Prep Time: 12 minutes
Cook Time: 10 minutes
Total Time: 22 minutes
Yield: 12 small or 6 large scones
- 2.5 c. all purpose flour (for best results sift or spoon the flour into the measuring cup)
- 1/4 c. granulated sugar
- 3 tsp. baking powder
- pinch salt
- 1/2 stick of cold butter
- 1/2 - 3/4 c. white chocolate chips
- 1 tsp. orange flower water, plus 1/2 tsp. for coating
- 3/4 - 1 c. buttermilk or heavy cream
- Preheat the oven to 400 degrees.
- In a large mixing bowl, mix the all dry ingredients except the white chocolate chips (flour, sugar, baking powder and salt).
- Use a pastry cutter to cut in the butter. The mixture is done when it resembles coarse cornmeal.
- Add the white chocolate chips and 1 tsp. or orange flower water. Stir just enough to get the white chocolate chips mixed.
- With minimal stirring, mix in just enough buttermilk or heavy cream to make the dough stick together. It will be crumbly and there should still be a little bit of dry flour left in the mixing bowl.
- Turn the dough out on a heavily floured cutting board.
- Knead the dough slightly. When it is done, it should be easy to handle and smooth.
- Gently pat the dough to one large 1–inch thick discs or two small 1-inch thick discs.
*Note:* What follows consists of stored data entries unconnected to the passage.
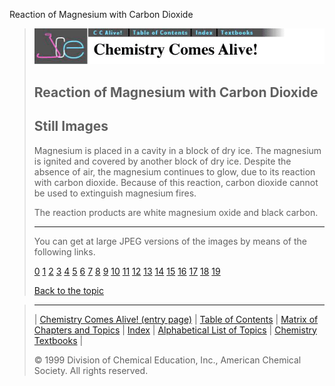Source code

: 





 Reaction of Magnesium with Carbon Dioxide
 



> ![Chemistry Comes Alive!](ccahead.gif)
> 
> 
> 
> 
> 
> 
> 
> 
> 
> ## Reaction of Magnesium with Carbon Dioxide
> 
> 
> 
> 
> ## Still Images
> 
> 
> 
> 
> 
> 
> 
> 
> 
>  Magnesium is placed in a cavity in a block of dry ice. The
magnesium is ignited and covered by another block of dry ice. 
Despite the absence of air, the magnesium continues to glow, due to
its reaction with carbon dioxide. Because of this reaction, carbon
dioxide cannot be used to extinguish magnesium fires.
>  
> 
> 
> 
>  The reaction products are white magnesium oxide and black carbon.
>  
> 
> 
> 
> 
> 
> 
> ---
> 
> 
>  You can get at large JPEG versions of the images by means of the following links.
>    
> 
> 
> [0](../../STILLS/MAGCO2/MAGCO2/64JPG48/0.JPG) 
> [1](../../STILLS/MAGCO2/MAGCO2/64JPG48/1.JPG) 
> [2](../../STILLS/MAGCO2/MAGCO2/64JPG48/2.JPG) 
> [3](../../STILLS/MAGCO2/MAGCO2/64JPG48/3.JPG) 
> [4](../../STILLS/MAGCO2/MAGCO2/64JPG48/4.JPG) 
> [5](../../STILLS/MAGCO2/MAGCO2/64JPG48/5.JPG) 
> [6](../../STILLS/MAGCO2/MAGCO2/64JPG48/6.JPG) 
> [7](../../STILLS/MAGCO2/MAGCO2/64JPG48/7.JPG) 
> [8](../../STILLS/MAGCO2/MAGCO2/64JPG48/8.JPG) 
> [9](../../STILLS/MAGCO2/MAGCO2/64JPG48/9.JPG) 
> [10](../../STILLS/MAGCO2/MAGCO2/64JPG48/10.JPG) 
> [11](../../STILLS/MAGCO2/MAGCO2/64JPG48/11.JPG) 
> [12](../../STILLS/MAGCO2/MAGCO2/64JPG48/12.JPG) 
> [13](../../STILLS/MAGCO2/MAGCO2/64JPG48/13.JPG) 
> [14](../../STILLS/MAGCO2/MAGCO2/64JPG48/14.JPG) 
> [15](../../STILLS/MAGCO2/MAGCO2/64JPG48/15.JPG) 
> [16](../../STILLS/MAGCO2/MAGCO2/64JPG48/16.JPG) 
> [17](../../STILLS/MAGCO2/MAGCO2/64JPG48/17.JPG) 
> [18](../../STILLS/MAGCO2/MAGCO2/64JPG48/18.JPG) 
> [19](../../STILLS/MAGCO2/MAGCO2/64JPG48/19.JPG) 
> 
> 
> 
> 
> [Back to the topic](../../MAIN/MAGCO2/PAGE1.HTM)



> ---
> 
> 
>  |
>  [Chemistry Comes Alive! (entry page)](../../INDEX.HTM) 
>  |
>  [Table of Contents](../../CONTENTS.HTM) 
>  |
>  [Matrix of Chapters and Topics](../../MATRIX.HTM) 
>  |
>  [Index](../../WORDS.HTM) 
>  |
>  [Alphabetical List of Topics](../../ALPHATOP.HTM) 
>  |
>  [Chemistry Textbooks](../../BOOKS.HTM) 
>  |
>  
>  © 1999 Division of Chemical Education, Inc.,
American Chemical Society. All rights reserved.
- Cut each disc into 6 wedges.
- Transfer the scones to a buttered or parchment-lined baking sheet and pat each scone with some of the remaining 1/2 tsp. orange flower water.
- Bake the scones for 10-20 minutes, rotating the pan 180 degrees halfway through baking. The scones are done when they are lightly golden or when an inserted toothpick comes out clean.
- Cool on the baking sheet.
- Serve with spiced Turkish coffee or one of my top ten teas for afternoon tea and with jam, clotted cream, Devonshire cream or lemon curd.